Work task :: Going through the data below, copy out each line where the word "always" shows up.

Data under study ::

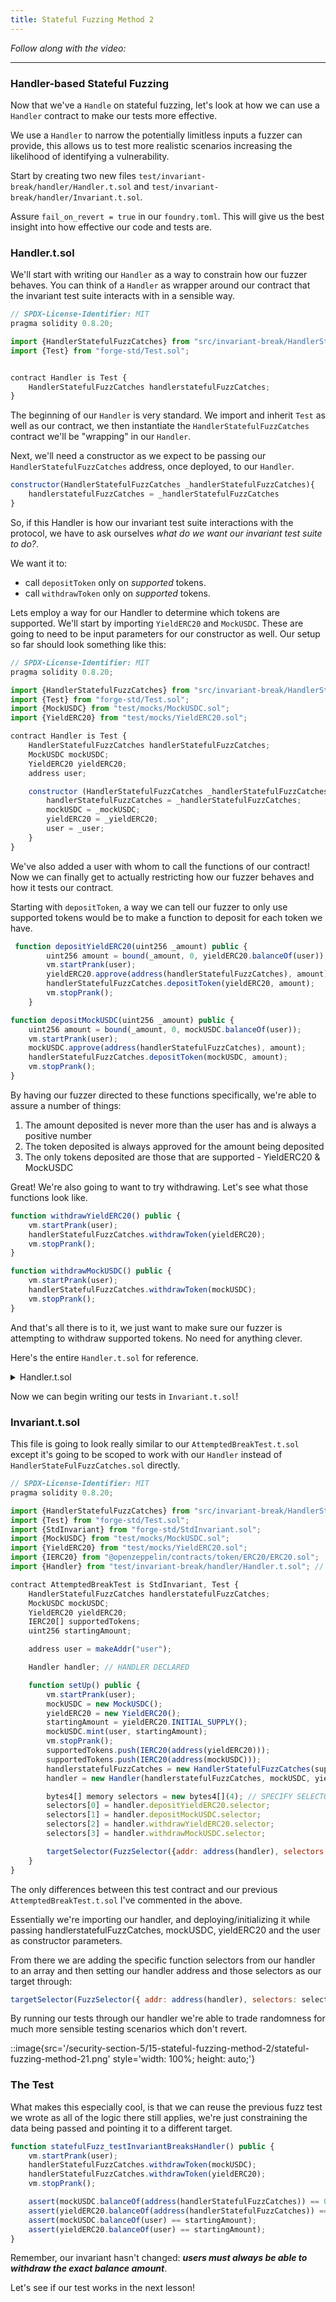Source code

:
 ```yaml
---
title: Stateful Fuzzing Method 2
---
```


_Follow along with the video:_

---

### Handler-based Stateful Fuzzing

Now that we've a `Handle` on stateful fuzzing, let's look at how we can use a `Handler` contract to make our tests more effective.

We use a `Handler` to narrow the potentially limitless inputs a fuzzer can provide, this allows us to test more realistic scenarios increasing the likelihood of identifying a vulnerability.

Start by creating two new files `test/invariant-break/handler/Handler.t.sol` and `test/invariant-break/handler/Invariant.t.sol`.

Assure `fail_on_revert = true` in our `foundry.toml`. This will give us the best insight into how effective our code and tests are.

### Handler.t.sol

We'll start with writing our `Handler` as a way to constrain how our fuzzer behaves. You can think of a `Handler` as wrapper around our contract that the invariant test suite interacts with in a sensible way.

```js
// SPDX-License-Identifier: MIT
pragma solidity 0.8.20;

import {HandlerStatefulFuzzCatches} from "src/invariant-break/HandlerStatefulFuzzCatches.sol";
import {Test} from "forge-std/Test.sol";


contract Handler is Test {
    HandlerStatefulFuzzCatches handlerstatefulFuzzCatches;
}
```

The beginning of our `Handler` is very standard. We import and inherit `Test` as well as our contract, we then instantiate the `HandlerStatefulFuzzCatches` contract we'll be "wrapping" in our `Handler`.

Next, we'll need a constructor as we expect to be passing our `HandlerStatefulFuzzCatches` address, once deployed, to our `Handler`.

```js
constructor(HandlerStatefulFuzzCatches _handlerStatefulFuzzCatches){
    handlerstatefulFuzzCatches = _handlerStatefulFuzzCatches
}
```

So, if this Handler is how our invariant test suite interactions with the protocol, we have to ask ourselves _what do we want our invariant test suite to do?_.

We want it to:

- call `depositToken` only on _supported_ tokens.
- call `withdrawToken` only on _supported_ tokens.

Lets employ a way for our Handler to determine which tokens are supported. We'll start by importing `YieldERC20` and `MockUSDC`. These are going to need to be input parameters for our constructor as well. Our setup so far should look something like this:

```js
// SPDX-License-Identifier: MIT
pragma solidity 0.8.20;

import {HandlerStatefulFuzzCatches} from "src/invariant-break/HandlerStatefulFuzzCatches.sol";
import {Test} from "forge-std/Test.sol";
import {MockUSDC} from "test/mocks/MockUSDC.sol";
import {YieldERC20} from "test/mocks/YieldERC20.sol";

contract Handler is Test {
    HandlerStatefulFuzzCatches handlerStatefulFuzzCatches;
    MockUSDC mockUSDC;
    YieldERC20 yieldERC20;
    address user;

    constructor (HandlerStatefulFuzzCatches _handlerStatefulFuzzCatches, MockUSDC _mockUSDC, YieldERC20 _yieldERC20, address _user) {
        handlerStatefulFuzzCatches = _handlerStatefulFuzzCatches;
        mockUSDC = _mockUSDC;
        yieldERC20 = _yieldERC20;
        user = _user;
    }
}
```

We've also added a user with whom to call the functions of our contract! Now we can finally get to actually restricting how our fuzzer behaves and how it tests our contract.

Starting with `depositToken`, a way we can tell our fuzzer to only use supported tokens would be to make a function to deposit for each token we have.

```js
 function depositYieldERC20(uint256 _amount) public {
        uint256 amount = bound(_amount, 0, yieldERC20.balanceOf(user));
        vm.startPrank(user);
        yieldERC20.approve(address(handlerStatefulFuzzCatches), amount);
        handlerStatefulFuzzCatches.depositToken(yieldERC20, amount);
        vm.stopPrank();
    }

function depositMockUSDC(uint256 _amount) public {
    uint256 amount = bound(_amount, 0, mockUSDC.balanceOf(user));
    vm.startPrank(user);
    mockUSDC.approve(address(handlerStatefulFuzzCatches), amount);
    handlerStatefulFuzzCatches.depositToken(mockUSDC, amount);
    vm.stopPrank();
}
```

By having our fuzzer directed to these functions specifically, we're able to assure a number of things:

1. The amount deposited is never more than the user has and is always a positive number
2. The token deposited is always approved for the amount being deposited
3. The only tokens deposited are those that are supported - YieldERC20 & MockUSDC

Great! We're also going to want to try withdrawing. Let's see what those functions look like.

```js
function withdrawYieldERC20() public {
    vm.startPrank(user);
    handlerStatefulFuzzCatches.withdrawToken(yieldERC20);
    vm.stopPrank();
}

function withdrawMockUSDC() public {
    vm.startPrank(user);
    handlerStatefulFuzzCatches.withdrawToken(mockUSDC);
    vm.stopPrank();
}
```

And that's all there is to it, we just want to make sure our fuzzer is attempting to withdraw supported tokens. No need for anything clever.

Here's the entire `Handler.t.sol` for reference.

<details>
<summary>Handler.t.sol</summary>

```js
// SPDX-License-Identifier: MIT
pragma solidity 0.8.20;

import {HandlerStatefulFuzzCatches} from "src/invariant-break/HandlerStatefulFuzzCatches.sol";
import {Test} from "forge-std/Test.sol";
import {MockUSDC} from "test/mocks/MockUSDC.sol";
import {YieldERC20} from "test/mocks/YieldERC20.sol";

contract Handler is Test {
    HandlerStatefulFuzzCatches handlerStatefulFuzzCatches;
    MockUSDC mockUSDC;
    YieldERC20 yieldERC20;
    address user;

    constructor(
        HandlerStatefulFuzzCatches _handlerStatefulFuzzCatches,
        MockUSDC _mockUSDC,
        YieldERC20 _yieldERC20,
        address _user
    ) {
        handlerStatefulFuzzCatches = _handlerStatefulFuzzCatches;
        mockUSDC = _mockUSDC;
        yieldERC20 = _yieldERC20;
        user = _user;
    }

    function depositYieldERC20(uint256 _amount) public {
        uint256 amount = bound(_amount, 0, yieldERC20.balanceOf(user));
        vm.startPrank(user);
        yieldERC20.approve(address(handlerStatefulFuzzCatches), amount);
        handlerStatefulFuzzCatches.depositToken(yieldERC20, amount);
        vm.stopPrank();
    }

    function depositMockUSDC(uint256 _amount) public {
        uint256 amount = bound(_amount, 0, mockUSDC.balanceOf(user));
        vm.startPrank(user);
        mockUSDC.approve(address(handlerStatefulFuzzCatches), amount);
        handlerStatefulFuzzCatches.depositToken(mockUSDC, amount);
        vm.stopPrank();
    }

    function withdrawYieldERC20() public {
        vm.startPrank(user);
        handlerStatefulFuzzCatches.withdrawToken(yieldERC20);
        vm.stopPrank();
    }

    function withdrawMockUSDC() public {
        vm.startPrank(user);
        handlerStatefulFuzzCatches.withdrawToken(mockUSDC);
        vm.stopPrank();
    }
}

```

</details>

Now we can begin writing our tests in `Invariant.t.sol`!

### Invariant.t.sol

This file is going to look really similar to our `AttemptedBreakTest.t.sol` except it's going to be scoped to work with our `Handler` instead of `HandlerStateFulFuzzCatches.sol` directly.

```js
// SPDX-License-Identifier: MIT
pragma solidity 0.8.20;

import {HandlerStatefulFuzzCatches} from "src/invariant-break/HandlerStatefulFuzzCatches.sol";
import {Test} from "forge-std/Test.sol";
import {StdInvariant} from "forge-std/StdInvariant.sol";
import {MockUSDC} from "test/mocks/MockUSDC.sol";
import {YieldERC20} from "test/mocks/YieldERC20.sol";
import {IERC20} from "@openzeppelin/contracts/token/ERC20/ERC20.sol";
import {Handler} from "test/invariant-break/handler/Handler.t.sol"; // HANDLER IMPORTED

contract AttemptedBreakTest is StdInvariant, Test {
    HandlerStatefulFuzzCatches handlerstatefulFuzzCatches;
    MockUSDC mockUSDC;
    YieldERC20 yieldERC20;
    IERC20[] supportedTokens;
    uint256 startingAmount;

    address user = makeAddr("user");

    Handler handler; // HANDLER DECLARED

    function setUp() public {
        vm.startPrank(user);
        mockUSDC = new MockUSDC();
        yieldERC20 = new YieldERC20();
        startingAmount = yieldERC20.INITIAL_SUPPLY();
        mockUSDC.mint(user, startingAmount);
        vm.stopPrank();
        supportedTokens.push(IERC20(address(yieldERC20)));
        supportedTokens.push(IERC20(address(mockUSDC)));
        handlerstatefulFuzzCatches = new HandlerStatefulFuzzCatches(supportedTokens);
        handler = new Handler(handlerstatefulFuzzCatches, mockUSDC, yieldERC20, user); // HANDLER INITIALIZED

        bytes4[] memory selectors = new bytes4[](4); // SPECIFY SELECTORS TO FUZZ
        selectors[0] = handler.depositYieldERC20.selector;
        selectors[1] = handler.depositMockUSDC.selector;
        selectors[2] = handler.withdrawYieldERC20.selector;
        selectors[3] = handler.withdrawMockUSDC.selector;

        targetSelector(FuzzSelector({addr: address(handler), selectors: selectors})); // SET TARGET SELECTORS
    }
}

```

The only differences between this test contract and our previous `AttemptedBreakTest.t.sol` I've commented in the above.

Essentially we're importing our handler, and deploying/initializing it while passing handlerstatefulFuzzCatches, mockUSDC, yieldERC20 and the user as constructor parameters.

From there we are adding the specific function selectors from our handler to an array and then setting our handler address and those selectors as our target through:

```js
targetSelector(FuzzSelector({ addr: address(handler), selectors: selectors }));
```

By running our tests through our handler we're able to trade randomness for much more sensible testing scenarios which don't revert.

::image{src='/security-section-5/15-stateful-fuzzing-method-2/stateful-fuzzing-method-21.png' style='width: 100%; height: auto;'}

### The Test

What makes this especially cool, is that we can reuse the previous fuzz test we wrote as all of the logic there still applies, we're just constraining the data being passed and pointing it to a different target.

```js
function statefulFuzz_testInvariantBreaksHandler() public {
    vm.startPrank(user);
    handlerStatefulFuzzCatches.withdrawToken(mockUSDC);
    handlerStatefulFuzzCatches.withdrawToken(yieldERC20);
    vm.stopPrank();

    assert(mockUSDC.balanceOf(address(handlerStatefulFuzzCatches)) == 0);
    assert(yieldERC20.balanceOf(address(handlerStatefulFuzzCatches)) == 0);
    assert(mockUSDC.balanceOf(user) == startingAmount);
    assert(yieldERC20.balanceOf(user) == startingAmount);
}
```

Remember, our invariant hasn't changed: **_users must always be able to withdraw the exact balance amount_**.

Let's see if our test works in the next lesson!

Exercise result ::
1. The amount deposited is never more than the user has and is always a positive number
2. The token deposited is always approved for the amount being deposited
Remember, our invariant hasn't changed: **_users must always be able to withdraw the exact balance amount_**.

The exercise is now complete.